所以先了解客户端怎么发送数据,才能知道服务端怎么接收数据。使用Driver, 读取Cassandra版本的简单示例 如下:
Cluster cluster = Cluster.builder().addContactPoints(CONTACT_POINTS).withPort(PORT)
.build();
Session session = cluster.connect();
ResultSet rs = session.execute("select release_version from system.local");
Row row = rs.one();
String releaseVersion = row.getString("release_version");
Session是客户端建立的和服务端的会话连接对象,当connect连接建立成功后,实际上客户端和服务端的网络通道已经都打通了。Connection是客户端和服务端节点实际的连接处理对象。

DataStax的Driver是Netty的客户端,Cassadra的nativeServer是Netty的服务端。所以Driver采用Bootstrap连接服务端,服务端采用ServerBootstrap接受客户端的连接。

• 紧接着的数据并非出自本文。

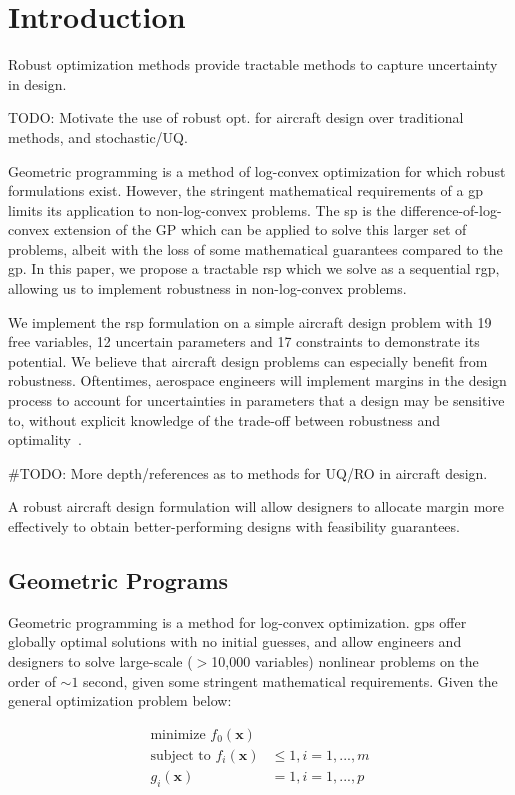 \section{Introduction}
Robust optimization methods provide tractable methods to capture uncertainty in design.

TODO: Motivate the use of robust opt. for aircraft design over traditional methods, and stochastic/UQ.

Geometric programming is a method of log-convex optimization for which robust formulations exist.
However, the stringent mathematical requirements of a \gls{gp} limits its application to non-log-convex problems.
The \gls{sp} is the difference-of-log-convex extension of the \gls{GP} which can be applied to
solve this larger set of problems, albeit with the loss of some mathematical guarantees compared to the \gls{gp}.
In this paper, we propose a tractable \gls{rsp} which we solve as a sequential \gls{rgp},
allowing us to implement robustness in non-log-convex problems.

We implement the \gls{rsp} formulation on a simple aircraft design problem with 19 free variables,
12 uncertain parameters and 17 constraints to demonstrate its potential. We believe that aircraft design
problems can especially benefit from robustness. Oftentimes, aerospace engineers will implement
margins in the design process to account for uncertainties in parameters that a design may be sensitive to,
without explicit knowledge of the trade-off between robustness and optimality~\cite{yao2011}.

#TODO: More depth/references as to methods for UQ/RO in aircraft design.

A robust aircraft design formulation will allow designers to allocate margin more effectively
to obtain better-performing designs with feasibility guarantees.

\subsection{Geometric Programs}

Geometric programming is a method for log-convex optimization.
\gls{gp}s offer globally optimal solutions with no initial guesses,
and allow engineers and designers to solve large-scale ($>$10,000 variables) nonlinear problems
on the order of $\sim1$ second, given some stringent mathematical requirements.
Given the general optimization problem below:

\begin{align}
\label{e:gpform}
\textrm{minimize } f_0(\mathbf{x}) & \nonumber \\
\textrm{subject to } f_i(\mathbf{x}) &\leq 1, i=1,...,m \\
g_i (\mathbf{x}) &= 1, i = 1,...,p \nonumber
\end{align}

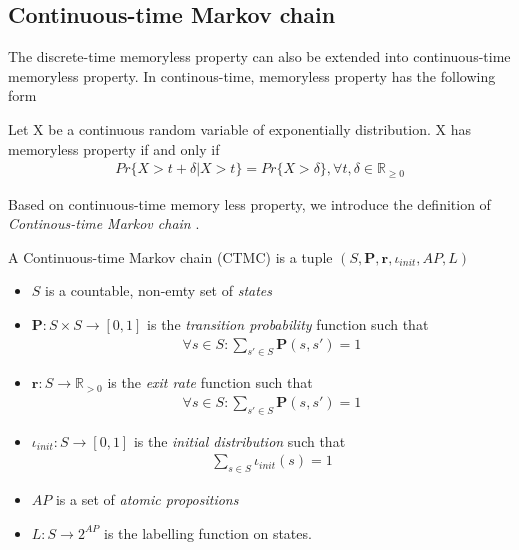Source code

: \subsection{Continuous-time Markov chain}
The discrete-time memoryless property can also be extended into continuous-time memoryless property.
In continous-time, memoryless property has the following form
\begin{definition}
    Let X be a continuous random variable of exponentially distribution. X has memoryless property
    if and only if
    \begin{align*}
        Pr\{X > t + \delta | X > t\} = Pr\{X > \delta\}, \forall t,\delta \in \mathbb{R}_{\geq 0}
    \end{align*}
\end{definition}
Based on continuous-time memory less property, we introduce the definition of \textit{Continous-time
    Markov chain} \cite{baier2003model}.
\begin{definition}
    A Continuous-time Markov chain (CTMC) is a tuple $(S,\mathbf{P}, \mathbf{r}, \iota_{init}, AP, L)$
    \begin{itemize}
        \item $S$ is a countable, non-emty set of \textit{states}
        \item $\mathbf{P}:S\times S \rightarrow [0,1]$ is the \textit{transition probability}
              function such that
              \begin{align*}
                  \forall s \in S : \sum_{s'\in S}\mathbf{P}(s, s') = 1
              \end{align*}
        \item $\mathbf{r}:S \rightarrow \mathbb{R}_{>0}$ is the \textit{exit rate} function
              such that
              \begin{align*}
                  \forall s \in S : \sum_{s'\in S}\mathbf{P}(s, s') = 1
              \end{align*}
        \item $\iota_{init}: S \rightarrow [0,1]$ is the \textit{initial distribution} such that
              \begin{align*}
                  \sum_{s\in S}\iota_{init}(s) = 1
              \end{align*}
        \item $AP$ is a set of \textit{atomic propositions}
        \item $L: S \rightarrow 2^{AP}$ is the labelling function on states.
    \end{itemize}
\end{definition}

class Connection {ListenableFuture<Void> initAsync() {
Bootstrap bootstrap = factory.newBootstrap();
ProtocolOptions protocolOptions = factory.configuration.getProtocolOptions();
bootstrap.handler(
new Initializer(this, protocolVersion, protocolOptions.getCompression().compressor(), protocolOptions.getSSLOptions(),
factory.configuration.getPoolingOptions().getHeartbeatIntervalSeconds(),
factory.configuration.getNettyOptions(),
factory.configuration.getCodecRegistry()));
ChannelFuture future = bootstrap.connect(address);
}
}
客户端实际的Handler主要是Initializer,而其中处理请求的是Connection.Dispatcher
private static class Initializer extends ChannelInitializer<SocketChannel> {// Stateless handlers
private static final Message.ProtocolDecoder messageDecoder = new Message.ProtocolDecoder();
private static final Message.ProtocolEncoder messageEncoderV4 = new Message.ProtocolEncoder(ProtocolVersion.V4);
private static final Frame.Encoder frameEncoder = new Frame.Encoder();
private final Connection connection;
private final FrameCompressor compressor;
private final NettyOptions nettyOptions;
private final ChannelHandler idleStateHandler;
private final CodecRegistry codecRegistry;
protected void initChannel(SocketChannel channel) throws Exception {
// set the codec registry so that it can be accessed by ProtocolDecoder
channel.attr(Message.CODEC_REGISTRY_ATTRIBUTE_KEY).set(codecRegistry);
ChannelPipeline pipeline = channel.pipeline();
pipeline.addLast("frameDecoder", new Frame.Decoder());
pipeline.addLast("frameEncoder", frameEncoder);
if (compressor != null) {
pipeline.addLast("frameDecompressor", new Frame.Decompressor(compressor));
pipeline.addLast("frameCompressor", new Frame.Compressor(compressor));
}
pipeline.addLast("messageDecoder", messageDecoder);
pipeline.addLast("messageEncoder", messageEncoderFor(protocolVersion));
pipeline.addLast("idleStateHandler", idleStateHandler);
pipeline.addLast("dispatcher", connection.dispatcher);
nettyOptions.afterChannelInitialized(channel);
}
}
Dispatcher看起来只是负责读取消息的响应结果
class Dispatcher extends SimpleChannelInboundHandler<Message.Response> {protected void channelRead0(ChannelHandlerContext ctx, Message.Response response) throws Exception {
int streamId = response.getStreamId();
ResponseHandler handler = pending.remove(streamId);
handler.cancelTimeout();
handler.callback.onSet(Connection.this, response, System.nanoTime() - handler.startTime, handler.retryCount);
if (isClosed()) tryTerminate(false);
}
}
那么客户端在哪里发送数据呢?我们从示例的session.execute看看能不能找到发送消息的线索。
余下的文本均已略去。